Task directions: All lines in the records that carry the string "meta" are to be shown.

Given data:
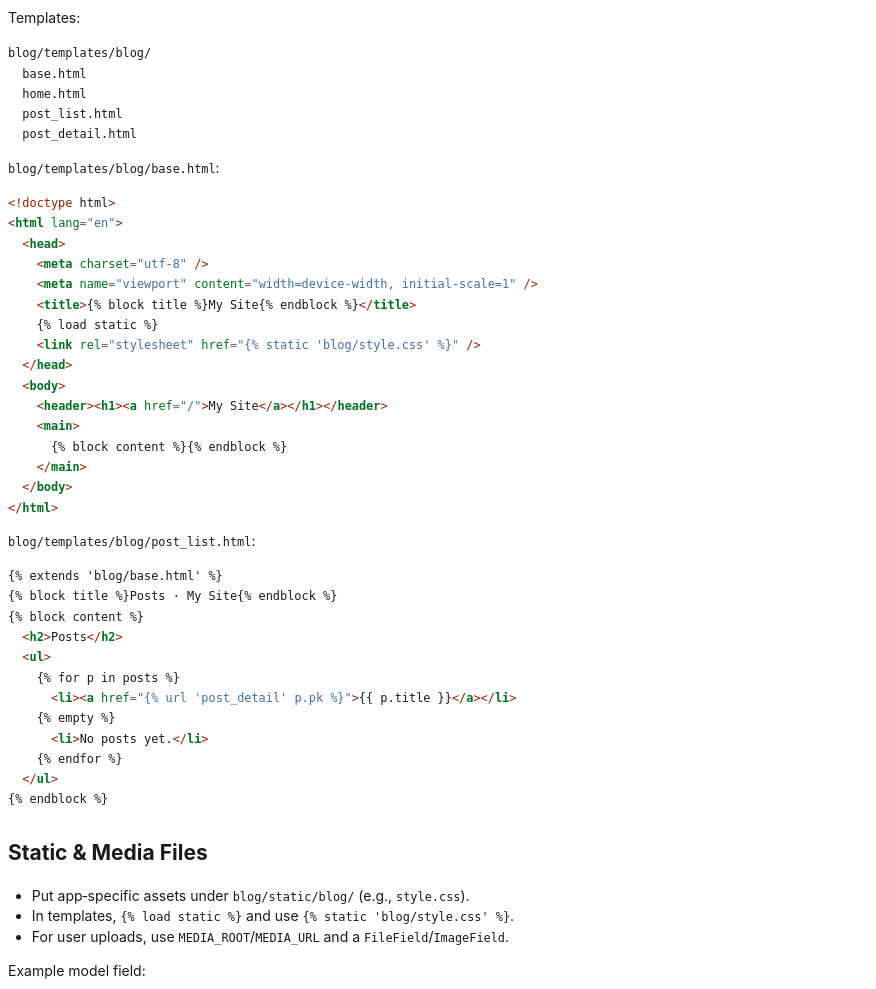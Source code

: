 Templates:

```text
blog/templates/blog/
  base.html
  home.html
  post_list.html
  post_detail.html
```

`blog/templates/blog/base.html`:

```html
<!doctype html>
<html lang="en">
  <head>
    <meta charset="utf-8" />
    <meta name="viewport" content="width=device-width, initial-scale=1" />
    <title>{% block title %}My Site{% endblock %}</title>
    {% load static %}
    <link rel="stylesheet" href="{% static 'blog/style.css' %}" />
  </head>
  <body>
    <header><h1><a href="/">My Site</a></h1></header>
    <main>
      {% block content %}{% endblock %}
    </main>
  </body>
</html>
```

`blog/templates/blog/post_list.html`:

```html
{% extends 'blog/base.html' %}
{% block title %}Posts · My Site{% endblock %}
{% block content %}
  <h2>Posts</h2>
  <ul>
    {% for p in posts %}
      <li><a href="{% url 'post_detail' p.pk %}">{{ p.title }}</a></li>
    {% empty %}
      <li>No posts yet.</li>
    {% endfor %}
  </ul>
{% endblock %}
```

## Static & Media Files

- Put app‑specific assets under `blog/static/blog/` (e.g., `style.css`).
- In templates, `{% load static %}` and use `{% static 'blog/style.css' %}`.
- For user uploads, use `MEDIA_ROOT`/`MEDIA_URL` and a `FileField`/`ImageField`.

Example model field:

Exercise response:
    <meta charset="utf-8" />
    <meta name="viewport" content="width=device-width, initial-scale=1" />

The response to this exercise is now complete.